Below is a block of entries, which should be copied verbatim apart from the pictures.

--- The data Enclosed Below ---

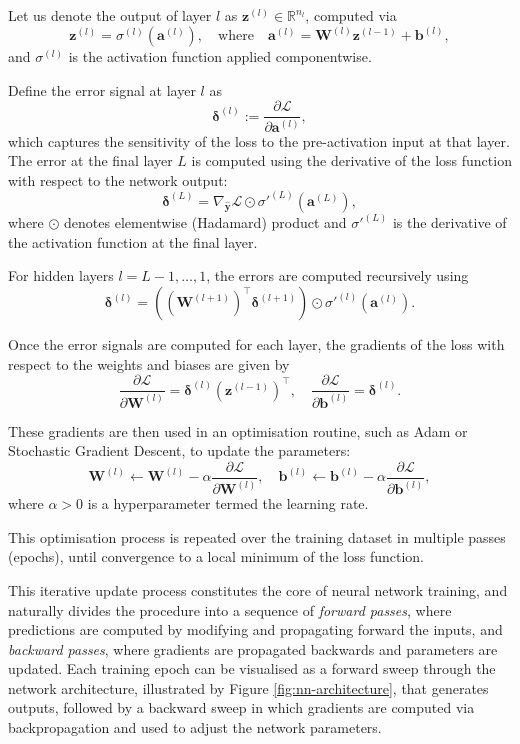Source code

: Let us denote the output of layer \( l \) as \( \mathbf{z}^{(l)} \in \mathbb{R}^{n_l} \), computed via
\[
    \mathbf{z}^{(l)} = \sigma^{(l)}\left( \mathbf{a}^{(l)} \right), \quad \text{where} \quad \mathbf{a}^{(l)} = \mathbf{W}^{(l)} \mathbf{z}^{(l-1)} + \mathbf{b}^{(l)},
\]
and \( \sigma^{(l)} \) is the activation function applied componentwise.

Define the error signal at layer \( l \) as
\[
    \boldsymbol{\delta}^{(l)} := \frac{\partial \mathcal{L}}{\partial \mathbf{a}^{(l)}},
\]
which captures the sensitivity of the loss to the pre-activation input at that layer. The error at the final layer \( L \) is computed using the derivative of the loss function with respect to the network output:
\[
    \boldsymbol{\delta}^{(L)} = \nabla_{\hat{\mathbf{y}}} \mathcal{L} \odot \sigma'^{(L)}\left( \mathbf{a}^{(L)} \right),
\]
where \( \odot \) denotes elementwise (Hadamard) product and \( \sigma'^{(L)} \) is the derivative of the activation function at the final layer.

For hidden layers \( l = L-1, \dots, 1 \), the errors are computed recursively using
\[
    \boldsymbol{\delta}^{(l)} = \left( (\mathbf{W}^{(l+1)})^\top \boldsymbol{\delta}^{(l+1)} \right) \odot \sigma'^{(l)}\left( \mathbf{a}^{(l)} \right).
\]

Once the error signals are computed for each layer, the gradients of the loss with respect to the weights and biases are given by
\[
    \frac{\partial \mathcal{L}}{\partial \mathbf{W}^{(l)}} = \boldsymbol{\delta}^{(l)} (\mathbf{z}^{(l-1)})^\top, \quad
    \frac{\partial \mathcal{L}}{\partial \mathbf{b}^{(l)}} = \boldsymbol{\delta}^{(l)}.
\]

These gradients are then used in an optimisation routine, such as Adam or Stochastic Gradient Descent,
to update the parameters:
\[
    \mathbf{W}^{(l)} \leftarrow \mathbf{W}^{(l)} - \alpha \frac{\partial \mathcal{L}}{\partial \mathbf{W}^{(l)}}, \quad
    \mathbf{b}^{(l)} \leftarrow \mathbf{b}^{(l)} - \alpha \frac{\partial \mathcal{L}}{\partial \mathbf{b}^{(l)}},
\]
where \( \alpha > 0 \) is a hyperparameter termed the learning rate.

This optimisation process is repeated over the training dataset in multiple passes 
(epochs), until convergence to a local minimum of the loss function.

This iterative update process constitutes the core of neural network training, and naturally 
divides the procedure into a sequence of \emph{forward passes}, where predictions are computed 
by modifying and propagating forward the inputs, 
and \emph{backward passes}, where gradients are propagated backwards and parameters are updated. Each 
training epoch can be visualised as a forward sweep through the network architecture, illustrated
by Figure \ref{fig:nn-architecture}, that generates outputs, followed by a backward sweep in which gradients are 
computed via backpropagation and used to adjust the network parameters.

--- End of Enclosed The data ---

• Solution:
Source code

: Let us denote the output of layer \( l \) as \( \mathbf{z}^{(l)} \in \mathbb{R}^{n_l} \), computed via
\[
    \mathbf{z}^{(l)} = \sigma^{(l)}\left( \mathbf{a}^{(l)} \right), \quad \text{where} \quad \mathbf{a}^{(l)} = \mathbf{W}^{(l)} \mathbf{z}^{(l-1)} + \mathbf{b}^{(l)},
\]
and \( \sigma^{(l)} \) is the activation function applied componentwise.

Define the error signal at layer \( l \) as
\[
    \boldsymbol{\delta}^{(l)} := \frac{\partial \mathcal{L}}{\partial \mathbf{a}^{(l)}},
\]
which captures the sensitivity of the loss to the pre-activation input at that layer. The error at the final layer \( L \) is computed using the derivative of the loss function with respect to the network output:
\[
    \boldsymbol{\delta}^{(L)} = \nabla_{\hat{\mathbf{y}}} \mathcal{L} \odot \sigma'^{(L)}\left( \mathbf{a}^{(L)} \right),
\]
where \( \odot \) denotes elementwise (Hadamard) product and \( \sigma'^{(L)} \) is the derivative of the activation function at the final layer.

For hidden layers \( l = L-1, \dots, 1 \), the errors are computed recursively using
\[
    \boldsymbol{\delta}^{(l)} = \left( (\mathbf{W}^{(l+1)})^\top \boldsymbol{\delta}^{(l+1)} \right) \odot \sigma'^{(l)}\left( \mathbf{a}^{(l)} \right).
\]

Once the error signals are computed for each layer, the gradients of the loss with respect to the weights and biases are given by
\[
    \frac{\partial \mathcal{L}}{\partial \mathbf{W}^{(l)}} = \boldsymbol{\delta}^{(l)} (\mathbf{z}^{(l-1)})^\top, \quad
    \frac{\partial \mathcal{L}}{\partial \mathbf{b}^{(l)}} = \boldsymbol{\delta}^{(l)}.
\]

These gradients are then used in an optimisation routine, such as Adam or Stochastic Gradient Descent,
to update the parameters:
\[
    \mathbf{W}^{(l)} \leftarrow \mathbf{W}^{(l)} - \alpha \frac{\partial \mathcal{L}}{\partial \mathbf{W}^{(l)}}, \quad
    \mathbf{b}^{(l)} \leftarrow \mathbf{b}^{(l)} - \alpha \frac{\partial \mathcal{L}}{\partial \mathbf{b}^{(l)}},
\]
where \( \alpha > 0 \) is a hyperparameter termed the learning rate.

This optimisation process is repeated over the training dataset in multiple passes 
(epochs), until convergence to a local minimum of the loss function.

This iterative update process constitutes the core of neural network training, and naturally 
divides the procedure into a sequence of \emph{forward passes}, where predictions are computed 
by modifying and propagating forward the inputs, 
and \emph{backward passes}, where gradients are propagated backwards and parameters are updated. Each 
training epoch can be visualised as a forward sweep through the network architecture, illustrated
by Figure \ref{fig:nn-architecture}, that generates outputs, followed by a backward sweep in which gradients are 
computed via backpropagation and used to adjust the network parameters.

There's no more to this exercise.